Uitspraak
1.Geding in cassatie
2.Beoordeling van het eerste middel
3.Beoordeling van het tweede middel
4.Slotsom
5.Beslissing
11 september 2018.
Hoge Raad
In deze zaak gaat het om een beroep in cassatie tegen een arrest van het Gerechtshof Amsterdam, waarbij de verdachte was veroordeeld tot een gevangenisstraf van tien maanden voor het afleveren en vervoeren van hasj-olie, in strijd met artikel 10a van de Opiumwet. De verdachte heeft cassatie ingesteld, vertegenwoordigd door de advocaten C. Grijsen en D.N. de Jonge.

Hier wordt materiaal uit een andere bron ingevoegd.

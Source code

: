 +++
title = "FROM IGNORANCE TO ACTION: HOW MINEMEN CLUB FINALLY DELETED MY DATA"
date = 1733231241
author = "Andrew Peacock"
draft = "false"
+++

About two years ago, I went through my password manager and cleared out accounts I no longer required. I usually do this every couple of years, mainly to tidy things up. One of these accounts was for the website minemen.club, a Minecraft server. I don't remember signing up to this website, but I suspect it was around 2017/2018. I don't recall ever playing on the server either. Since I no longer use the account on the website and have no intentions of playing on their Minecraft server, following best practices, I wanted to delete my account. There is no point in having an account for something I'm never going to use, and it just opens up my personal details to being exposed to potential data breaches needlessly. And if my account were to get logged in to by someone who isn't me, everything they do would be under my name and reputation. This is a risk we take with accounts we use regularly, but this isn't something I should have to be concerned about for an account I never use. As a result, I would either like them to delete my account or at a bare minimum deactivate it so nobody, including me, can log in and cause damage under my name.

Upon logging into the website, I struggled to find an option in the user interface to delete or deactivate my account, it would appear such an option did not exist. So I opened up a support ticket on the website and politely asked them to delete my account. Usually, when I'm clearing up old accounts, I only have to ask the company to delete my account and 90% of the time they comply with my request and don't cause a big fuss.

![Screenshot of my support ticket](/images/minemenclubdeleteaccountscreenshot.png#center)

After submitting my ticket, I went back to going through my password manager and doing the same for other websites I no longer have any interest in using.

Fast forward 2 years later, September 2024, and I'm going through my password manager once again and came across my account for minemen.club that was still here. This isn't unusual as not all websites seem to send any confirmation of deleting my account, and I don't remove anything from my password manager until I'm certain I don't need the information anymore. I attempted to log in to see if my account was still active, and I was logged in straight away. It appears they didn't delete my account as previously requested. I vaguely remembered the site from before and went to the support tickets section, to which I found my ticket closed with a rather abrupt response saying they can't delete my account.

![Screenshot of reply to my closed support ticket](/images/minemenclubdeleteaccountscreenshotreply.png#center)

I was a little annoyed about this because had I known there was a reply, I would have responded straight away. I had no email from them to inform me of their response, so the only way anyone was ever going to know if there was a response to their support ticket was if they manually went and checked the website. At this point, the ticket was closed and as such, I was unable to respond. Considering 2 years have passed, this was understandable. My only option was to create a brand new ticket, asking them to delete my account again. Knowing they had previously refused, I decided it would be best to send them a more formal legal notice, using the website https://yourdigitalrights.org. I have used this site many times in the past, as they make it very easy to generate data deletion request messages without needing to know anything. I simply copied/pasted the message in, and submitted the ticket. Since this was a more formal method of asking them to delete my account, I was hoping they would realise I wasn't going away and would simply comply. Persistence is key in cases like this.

De Advocaat-Generaal A.J. Machielse heeft geconcludeerd tot vermindering van de opgelegde straf en tot verwerping van het beroep voor het overige.
De Hoge Raad heeft de klachten van de verdachte beoordeeld. Het eerste middel, dat betrekking had op de bewijsvoering, werd verworpen zonder nadere motivering, omdat het niet leidde tot beantwoording van rechtsvragen die van belang zijn voor de rechtseenheid of rechtsontwikkeling. Het tweede middel, dat stelde dat de redelijke termijn als bedoeld in artikel 6, eerste lid, van het EVRM was overschreden, werd echter gegrond bevonden. De Hoge Raad oordeelde dat de stukken te laat door het Hof waren ingezonden en dat er meer dan twee jaar waren verstreken sinds het instellen van het cassatieberoep.
Als gevolg van deze overschrijding van de redelijke termijn heeft de Hoge Raad besloten de gevangenisstraf van de verdachte te verminderen van tien maanden naar negen maanden. De Hoge Raad vernietigde de bestreden uitspraak, maar alleen wat betreft de duur van de opgelegde gevangenisstraf, en verwierp het beroep voor het overige. Deze uitspraak werd gedaan op 11 september 2018.